Directions for this task:
Return the full listing character for character, without its pictures.
============
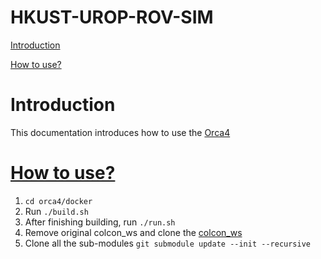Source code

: # HKUST-UROP-ROV-SIM
[Introduction](#introduction)  

[How to use?](#how_to_use)

# Introduction  
This documentation introduces how to use the [Orca4](https://github.com/clydemcqueen/orca4)  
# [How to use?](#how_to_use)
1. ```cd orca4/docker```
2. Run ```./build.sh```
3. After finishing building, run ```./run.sh```
5. Remove original colcon_ws and clone the [colcon_ws](https://github.com/HKUST-UROP-ROV-SIM/colcon_ws)
6. Clone all the sub-modules ```git submodule update --init --recursive```

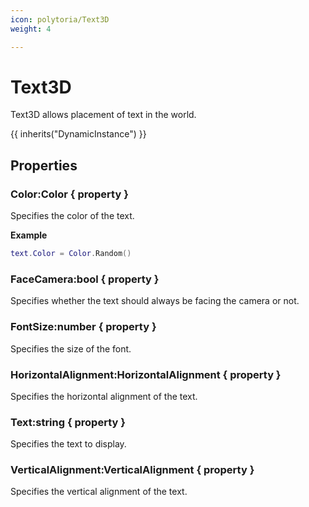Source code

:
 ```yaml
---
icon: polytoria/Text3D
weight: 4

---
```


# Text3D

Text3D allows placement of text in the world.

{{ inherits("DynamicInstance") }}

## Properties

### Color:Color { property }
Specifies the color of the text.

**Example**
```lua
text.Color = Color.Random()
```

### FaceCamera:bool { property }
Specifies whether the text should always be facing the camera or not.

### FontSize:number { property }
Specifies the size of the font.

### HorizontalAlignment:HorizontalAlignment { property }
Specifies the horizontal alignment of the text.

### Text:string { property }
Specifies the text to display.

### VerticalAlignment:VerticalAlignment { property }
Specifies the vertical alignment of the text.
============
Task result:
Source code

: # HKUST-UROP-ROV-SIM
[Introduction](#introduction)  

[How to use?](#how_to_use)

# Introduction  
This documentation introduces how to use the [Orca4](https://github.com/clydemcqueen/orca4)  
# [How to use?](#how_to_use)
1. ```cd orca4/docker```
2. Run ```./build.sh```
3. After finishing building, run ```./run.sh```
5. Remove original colcon_ws and clone the [colcon_ws](https://github.com/HKUST-UROP-ROV-SIM/colcon_ws)
6. Clone all the sub-modules ```git submodule update --init --recursive```

Source code

:
 ```yaml
---
icon: polytoria/Text3D
weight: 4

---
```


# Text3D

Text3D allows placement of text in the world.

{{ inherits("DynamicInstance") }}

## Properties

### Color:Color { property }
Specifies the color of the text.

**Example**
```lua
text.Color = Color.Random()
```

### FaceCamera:bool { property }
Specifies whether the text should always be facing the camera or not.

### FontSize:number { property }
Specifies the size of the font.

### HorizontalAlignment:HorizontalAlignment { property }
Specifies the horizontal alignment of the text.

### Text:string { property }
Specifies the text to display.

### VerticalAlignment:VerticalAlignment { property }
Specifies the vertical alignment of the text.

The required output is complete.